Craniovertebral anomalies

Basilar impression

Basilar impression is an abnormality of the skull base in which the angle between the basisphenoid and the basilar portion of the occipital bone—normally between 110° and 140°—is widened. In the congenital form, the foramen magnum is deformed and the medulla is unusually low, so that it and the upper part of the cervical spinal cord may be compressed by the odontoid process of the axis. In a lateral radiograph, the line drawn from the posterior end of the hard palate to the posterior lip of the foramen magnum normally lies above the cervical spine, but in basilar impression it crosses the odontoid process at some point (Chamberlain 1939); Bull et al. (1955) pointed out that the plane of the axis relative to that of the hard palate is a more reliable guide.

The condition is often identified, particularly in American literature, by the term ‘platybasia’, but the latter term, which simply means a flat base of skull, can equally be applied to the changes that occur, for instance, in Paget's disease. Basilar impression may be present without platybasia (Spillane et al. 1957). Basilar impression is the name best reserved for the congenital abnormality of the occipital bone, the posterior part of the atlas vertebra being partially invaginated into the cranial cavity.



Basilar impression may lead to hydrocephalus and perhaps to the Arnold–Chiari syndrome (Gustafson and Oldberg 1940), but the latter is more probably an associated congenital abnormality. It may occur secondarily to osteogenesis imperfecta or be part of a wider craniocervical anomaly, e.g. Klippel–Feil syndrome (Hurwitz and McSwiney 1960). The spinal cord may show hydromyelia, but there is also a clear association with syringomyelia (Foster et al. 1969; Barnett et al. 1974).

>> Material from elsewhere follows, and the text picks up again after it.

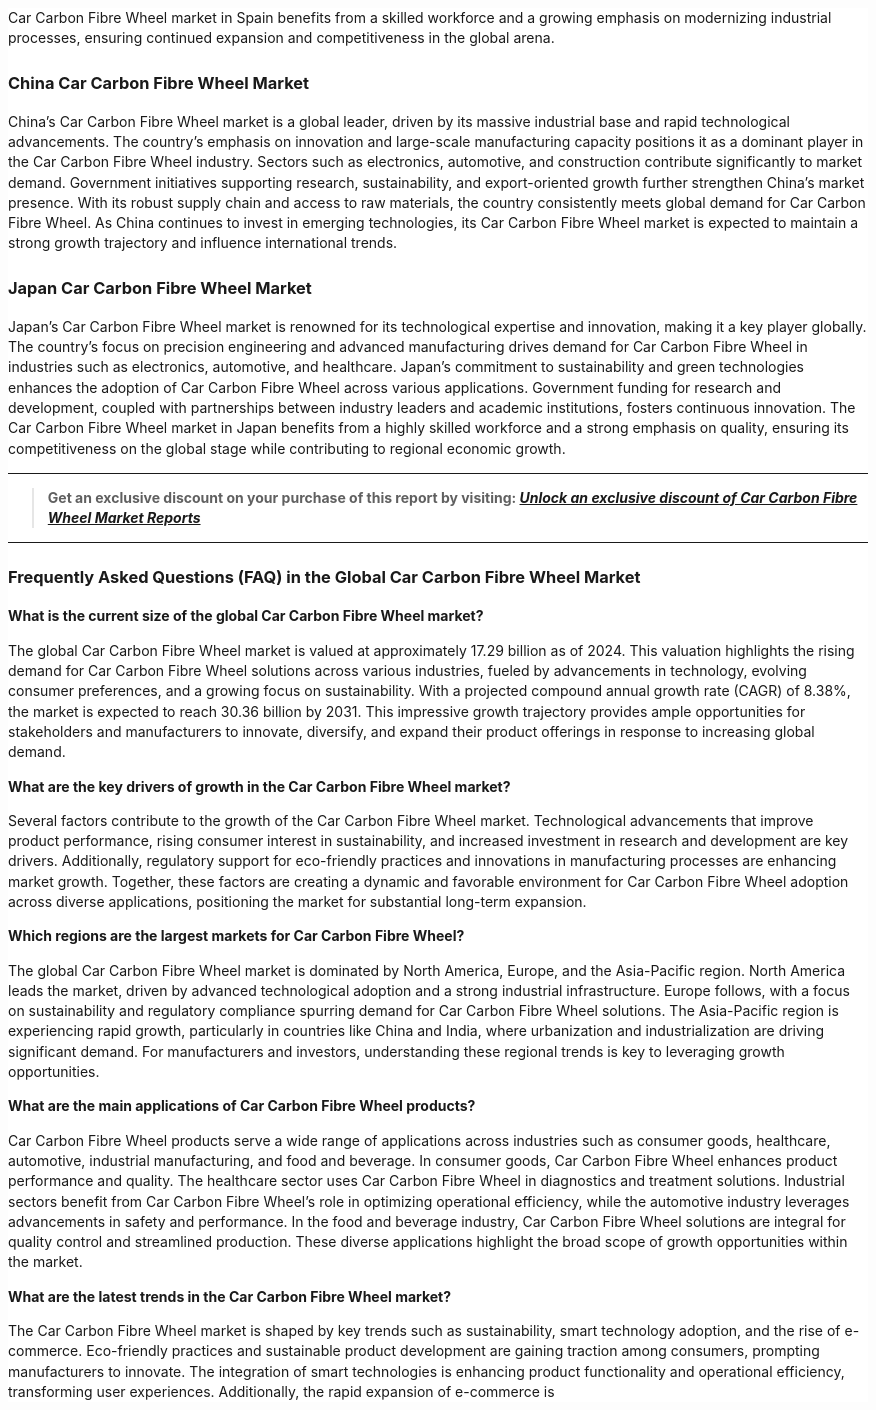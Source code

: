 Car Carbon Fibre Wheel market in Spain benefits from a skilled workforce and a growing emphasis on modernizing industrial processes, ensuring continued expansion and competitiveness in the global arena.</p><h3>China Car Carbon Fibre Wheel Market</h3><p>China&rsquo;s Car Carbon Fibre Wheel market is a global leader, driven by its massive industrial base and rapid technological advancements. The country&rsquo;s emphasis on innovation and large-scale manufacturing capacity positions it as a dominant player in the Car Carbon Fibre Wheel industry. Sectors such as electronics, automotive, and construction contribute significantly to market demand. Government initiatives supporting research, sustainability, and export-oriented growth further strengthen China&rsquo;s market presence. With its robust supply chain and access to raw materials, the country consistently meets global demand for Car Carbon Fibre Wheel. As China continues to invest in emerging technologies, its Car Carbon Fibre Wheel market is expected to maintain a strong growth trajectory and influence international trends.</p><h3>Japan Car Carbon Fibre Wheel Market</h3><p>Japan&rsquo;s Car Carbon Fibre Wheel market is renowned for its technological expertise and innovation, making it a key player globally. The country&rsquo;s focus on precision engineering and advanced manufacturing drives demand for Car Carbon Fibre Wheel in industries such as electronics, automotive, and healthcare. Japan&rsquo;s commitment to sustainability and green technologies enhances the adoption of Car Carbon Fibre Wheel across various applications. Government funding for research and development, coupled with partnerships between industry leaders and academic institutions, fosters continuous innovation. The Car Carbon Fibre Wheel market in Japan benefits from a highly skilled workforce and a strong emphasis on quality, ensuring its competitiveness on the global stage while contributing to regional economic growth.</p><hr /><blockquote><p><strong>Get an exclusive discount on your purchase of this report by visiting: <em><a href="://marketresearchpulse.com/ask-for-discount/115240?utm_source=Github&amp;utm_medium=0114">Unlock an exclusive discount of Car Carbon Fibre Wheel Market Reports</a></em>&nbsp;</strong></p></blockquote><hr /><h3>Frequently Asked Questions (FAQ) in the Global Car Carbon Fibre Wheel Market</h3><p><strong>What is the current size of the global Car Carbon Fibre Wheel market?</strong></p><p>The global Car Carbon Fibre Wheel market is valued at approximately 17.29 billion as of 2024. This valuation highlights the rising demand for Car Carbon Fibre Wheel solutions across various industries, fueled by advancements in technology, evolving consumer preferences, and a growing focus on sustainability. With a projected compound annual growth rate (CAGR) of 8.38%, the market is expected to reach 30.36 billion by 2031. This impressive growth trajectory provides ample opportunities for stakeholders and manufacturers to innovate, diversify, and expand their product offerings in response to increasing global demand.</p><p><strong>What are the key drivers of growth in the Car Carbon Fibre Wheel market?</strong></p><p>Several factors contribute to the growth of the Car Carbon Fibre Wheel market. Technological advancements that improve product performance, rising consumer interest in sustainability, and increased investment in research and development are key drivers. Additionally, regulatory support for eco-friendly practices and innovations in manufacturing processes are enhancing market growth. Together, these factors are creating a dynamic and favorable environment for Car Carbon Fibre Wheel adoption across diverse applications, positioning the market for substantial long-term expansion.</p><p><strong>Which regions are the largest markets for Car Carbon Fibre Wheel?</strong></p><p>The global Car Carbon Fibre Wheel market is dominated by North America, Europe, and the Asia-Pacific region. North America leads the market, driven by advanced technological adoption and a strong industrial infrastructure. Europe follows, with a focus on sustainability and regulatory compliance spurring demand for Car Carbon Fibre Wheel solutions. The Asia-Pacific region is experiencing rapid growth, particularly in countries like China and India, where urbanization and industrialization are driving significant demand. For manufacturers and investors, understanding these regional trends is key to leveraging growth opportunities.</p><p><strong>What are the main applications of Car Carbon Fibre Wheel products?</strong></p><p>Car Carbon Fibre Wheel products serve a wide range of applications across industries such as consumer goods, healthcare, automotive, industrial manufacturing, and food and beverage. In consumer goods, Car Carbon Fibre Wheel enhances product performance and quality. The healthcare sector uses Car Carbon Fibre Wheel in diagnostics and treatment solutions. Industrial sectors benefit from Car Carbon Fibre Wheel&rsquo;s role in optimizing operational efficiency, while the automotive industry leverages advancements in safety and performance. In the food and beverage industry, Car Carbon Fibre Wheel solutions are integral for quality control and streamlined production. These diverse applications highlight the broad scope of growth opportunities within the market.</p><p><strong>What are the latest trends in the Car Carbon Fibre Wheel market?</strong></p><p>The Car Carbon Fibre Wheel market is shaped by key trends such as sustainability, smart technology adoption, and the rise of e-commerce. Eco-friendly practices and sustainable product development are gaining traction among consumers, prompting manufacturers to innovate. The integration of smart technologies is enhancing product functionality and operational efficiency, transforming user experiences. Additionally, the rapid expansion of e-commerce is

In adults the clinical picture may resemble multiple sclerosis, syringomyelia, or a high cervical tumour. The most common clinical features are those of a spastic tetraparesis with marked impairment of position and joint sense in both hands, and to a lesser extent in the legs, but in some cases there are also signs of involvement of lower cranial nerves, cerebellar ataxia, and/or hydrocephalus due to obstruction to the outflow of CSF from the fourth ventricle (O'Connell and Aldren Turner 1950; Michie and Clarke 1968). Symptoms suggesting dysfunction of the C8–T1 segments of the spinal cord in some such cases have been attributed to venous obstruction and stagnant hypoxia in the cervical cord (Taylor and Byrnes 1974).

The head is sometimes mushroom-shaped and the neck abnormally short, but the diagnosis can only be made by X-ray examination. If symptoms occur, the treatment of choice is surgical decompression (Gordon 1969; Harkey et al. 1990).

In children, basilar impression may be asymptomatic until the second decade. Vertigo, ataxia, and occipital pain may precede the long-term symptoms and signs outlined above. Hydromyelia is often associated with localized scoliosis at the site of the cord lesion.

Klippel–Feil syndrome

The Klippel–Feil syndrome consists of fusion of the bodies of some cervical vertebrae. It may, however, occur without associated craniovertebral malformation and is often an incidental finding on X-ray; some such patients show ‘mirror movements’ in the upper extremities, so that a voluntary movement carried out with one hand is mimicked spontaneously by the other (Gunderson and Solitare 1968).

Plain X-rays may be showing failure of segmentation of lower cervical vertebrae. This is frequently associated with other vertebral anomalies, in this case of the cervico-cranial junction and thoracic hemivertebrae.


Achondroplasia may cause not only spinal-cord compression but also internal hydrocephalus without platybasia or basilar impression, possibly due to shortening of the skull base (Spillane 1952). Symptoms of high cervical-cord compression may result from atlantoaxial subluxation with separation of the odontoid process of the axis; this may be a congenital maformation or the result of trauma, but also occurs spontaneously in rheumatoid arthritis (Stevens et al. 1971). It is also an important complication of Down's syndrome (Pueschel 1983). The radiology of the craniovertebral anomalies was reviewed in detail by Wackenheim (1974). Transoral decompressive surgery has vastly improved the outlook for many of these patients (Crockard et al. 1990).